Some weights of the PyTorch model were not used when initializing the TF 2.0 model TFDistilBertForSequenceClassification: ['vocab_transform.bias', 'vocab_projector.bias', 'vocab_layer_norm.bias', 'vocab_layer_norm.weight', 'vocab_transform.weight']
- This IS expected if you are initializing TFDistilBertForSequenceClassification from a PyTorch model trained on another task or with another architecture (e.g. initializing a TFBertForSequenceClassification model from a BertForPreTraining model).
- This IS NOT expected if you are initializing TFDistilBertForSequenceClassification from a PyTorch model that you expect to be exactly identical (e.g. initializing a TFBertForSequenceClassification model from a BertForSequenceClassification model).
Some weights or buffers of the TF 2.0 model TFDistilBertForSequenceClassification were not initialized from the PyTorch model and are newly initialized: ['pre_classifier.weight', 'pre_classifier.bias', 'classifier.weight', 'classifier.bias']
You should 

ResourceExhaustedError: Exception encountered when calling layer 'embeddings' (type TFEmbeddings).
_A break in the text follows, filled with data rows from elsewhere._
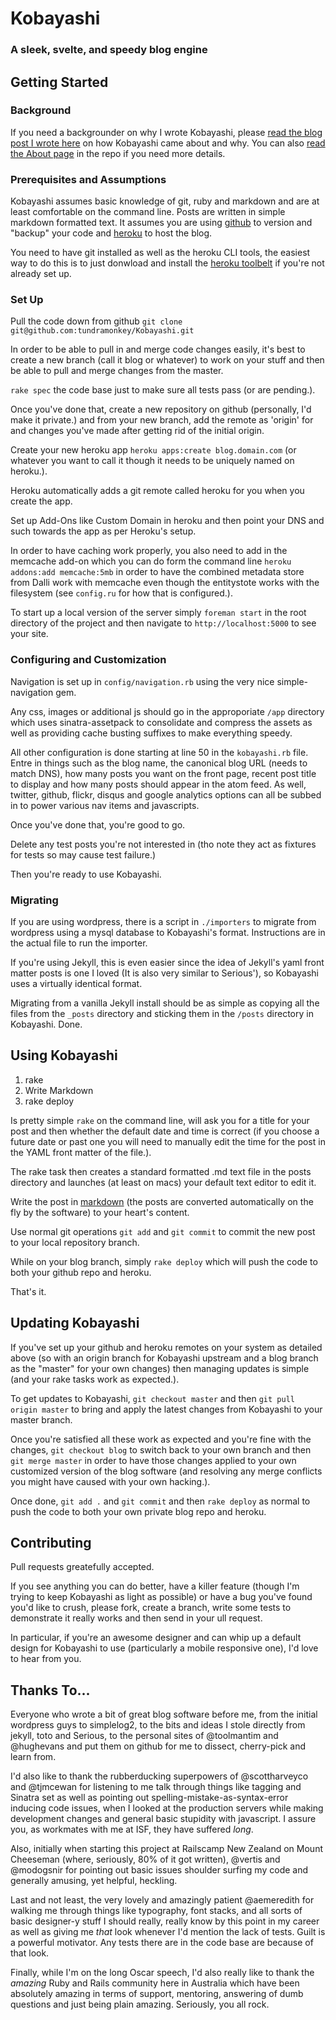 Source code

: # Kobayashi

### A sleek, svelte, and speedy blog engine

## Getting Started

### Background

If you need a backgrounder on why I wrote Kobayashi, please [read the blog
post I wrote
here](http://blog.tundramonkey.com/2012/07/20/the-tundramonkey-cometh)
on how Kobayashi came about and why. You can also [read the About
page](https://github.com/tundramonkey/Kobayashi/blob/master/pages/about.md)
in the repo if you need more details.

### Prerequisites and Assumptions

Kobayashi assumes basic knowledge of git, ruby and markdown and are at
least comfortable on the command line. Posts are written in simple
markdown formatted text. It assumes you are using
[github](http://github.com) to version and "backup" your code and
[heroku](http://heroku.com) to host the blog.

You need to have git installed as well as the heroku CLI tools, the
easiest way to do this is to just donwload and install the [heroku
toolbelt](https://toolbelt.heroku.com) if you're not already set up.

### Set Up

Pull the code down from github `git clone git@github.com:tundramonkey/Kobayashi.git`

In order to be able to pull in and merge code changes easily, it's best
to create a new branch (call it blog or whatever) to work on your stuff
and then be able to pull and merge changes from the master.

`rake spec` the code base just to make sure all tests pass (or are
pending.).

Once you've done that, create a new repository on github (personally, I'd
make it private.) and from your new branch, add the remote as 'origin'
for and changes you've made after getting rid of the initial origin.

Create your new heroku app `heroku apps:create blog.domain.com` (or
whatever you want to call it though it needs to be uniquely named
on heroku.).

Heroku automatically adds a git remote called heroku for you when you
create the app.

Set up Add-Ons like Custom Domain in heroku and then point your DNS and
such towards the app as per Heroku's setup.

In order to have caching work properly, you also need to add in the
memcache add-on which you can do form the command line `heroku
addons:add memcache:5mb` in order to have the combined metadata store
from Dalli work with memcache even though the entitystote works with the
filesystem (see `config.ru` for how that is configured.).

To start up a local version of the server simply `foreman start` in the
root directory of the project and then navigate to
`http://localhost:5000` to see your site.

### Configuring and Customization

Navigation is set up in `config/navigation.rb` using the very nice
simple-navigation gem.

Any css, images or additional js should go in the approporiate `/app`
directory which uses sinatra-assetpack to consolidate and compress the
assets as well as providing cache busting suffixes to make everything
speedy.

All other configuration is done starting at line 50 in the
`kobayashi.rb` file. Entre in things such as the blog name, the
canonical blog URL (needs to match DNS), how many posts you want on the
front page, recent post title to display and how many posts should
appear in the atom feed. As well, twitter, github, flickr, disqus and
google analytics options can all be subbed in to power various nav items
and javascripts.

Once you've done that, you're good to go.

Delete any test posts you're not interested in (tho note they act as
fixtures for tests so may cause test failure.)

Then you're ready to use Kobayashi.

### Migrating

If you are using wordpress, there is a script in `./importers` to
migrate from wordpress using a mysql database to Kobayashi's format.
Instructions are in the actual file to run the importer.

If you're using Jekyll, this is even easier since the idea of Jekyll's
yaml front matter posts is one I loved (It is also very similar to
Serious'), so Kobayashi uses a virtually identical format.

Migrating from a vanilla Jekyll install should be as simple as copying
all the files from the `_posts` directory and sticking them in the
`/posts` directory in Kobayashi. Done.

## Using Kobayashi

1. rake
2. Write Markdown
3. rake deploy

Is pretty simple `rake` on the command line, will ask you for a title
for your post and then whether the default date and time is correct (if
you choose a future date or past one you will need to manually edit the
time for the post in the YAML front matter of the file.).

The rake task then creates a standard formatted .md text file in the
posts directory and launches (at least on macs) your default text editor
to edit it.

Write the post in
[markdown](http://daringfireball.net/projects/markdown/) (the posts are
converted automatically on the fly by the software) to your heart's
content.

Use normal git operations `git add` and `git commit` to commit the new
post to your local repository branch.

While on your blog branch, simply `rake deploy` which will push the code
to both your github repo and heroku.

That's it.

## Updating Kobayashi

If you've set up your github and heroku remotes on your system as
detailed above (so with an origin branch for Kobayashi upstream and a
blog branch as the "master" for your own changes) then managing updates
is simple (and your rake tasks work as expected.).

To get updates to Kobayashi, `git checkout master` and then `git pull
origin master` to bring and apply the latest changes from Kobayashi to
your master branch.

Once you're satisfied all these work as expected and you're fine with
the changes, `git checkout blog` to switch back to your own branch and
then `git merge master` in order to have those changes applied to your
own customized version of the blog software (and resolving any merge
conflicts you might have caused with your own hacking.).

Once done, `git add .` and `git commit` and then `rake deploy` as normal
to push the code to both your own private blog repo and heroku.

## Contributing

Pull requests greatefully accepted.

If you see anything you can do better, have a killer feature (though I'm
trying to keep Kobayashi as light as possible) or have a bug you've
found you'd like to crush, please fork, create a branch, write some
tests to demonstrate it really works and then send in your ull request.

In particular, if you're an awesome designer and can whip up a default
design for Kobayashi to use (particularly a mobile responsive one), I'd
love to hear from you.

## Thanks To...

Everyone who wrote a bit of great blog software before me, from the
initial wordpress guys to simplelog2, to the bits and ideas I stole
directly from jekyll, toto and Serious, to the personal sites of
@toolmantim and @hughevans and put them on github for me to dissect,
cherry-pick and learn from.

I'd also like to thank the rubberducking superpowers of @scottharveyco
and @tjmcewan for listening to me talk through things like tagging and
Sinatra set as well as pointing out spelling-mistake-as-syntax-error
inducing code issues, when I looked at the production servers while making
development changes and general basic stupidity with javascript. I
assure you, as workmates with me at ISF, they have suffered *long*.

Also, initially when starting this project at Railscamp New Zealand on
Mount Cheeseman (where, seriously, 80% of it got written), @vertis and
@modogsnir for pointing out basic issues shoulder surfing my code and
generally amusing, yet helpful, heckling.

Last and not least, the very lovely and amazingly patient
@aemeredith for walking me through things like typography, font stacks,
and all sorts of basic designer-y stuff I should really, really know by
this point in my career as well as giving me *that* look whenever I'd
mention the lack of tests. Guilt is a powerful motivator. Any tests
there are in the code base are because of that look.

Finally, while I'm on the long Oscar speech, I'd also really like to
thank the *amazing* Ruby and Rails community here in Australia which
have been absolutely amazing in terms of support, mentoring, answering
of dumb questions and just being plain amazing. Seriously, you all rock.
{{function_node __wrapped__AddV2_device_/job:localhost/replica:0/task:0/device:CPU:0}} OOM when allocating tensor with shape[119757,64,768] and type float on /job:localhost/replica:0/task:0/device:CPU:0 by allocator mklcpu [Op:AddV2] name: 

Call arguments received by layer 'embeddings' (type TFEmbeddings):
  • input_ids=tf.Tensor(shape=(119757, 64), dtype=int32)
  • position_ids=None
  • inputs_embeds=None
  • training=False

## Fine-tuning the DistilBERT Model

In [None]:
# Construct a Tensorflow-based dataset
train_dataset = tf.data.Dataset.from_tensor_slices((
    dict(encoded_input),  # model expects a dict of input_ids/attention_mask
    y_train_tensor
)).batch(8)

In [None]:
# Compile the Model
optimizer = tf.keras.optimizers.Adam(learning_rate=2e-5) # Learning rate inspired by: https://arxiv.org/pdf/1810.04805
model.compile(optimizer=optimizer, loss=model.compute_loss)

In [None]:
# Fine-tune the Model with less epochs via another training
model.fit(train_dataset, epochs=2)  

In [None]:
# Define the directory path
dir = os.path.dirname(os.curdir)

# Save the pretrained model
model.save_pretrained(os.path.join(dir, 'models', 'model_deep_learning_distilBERT'))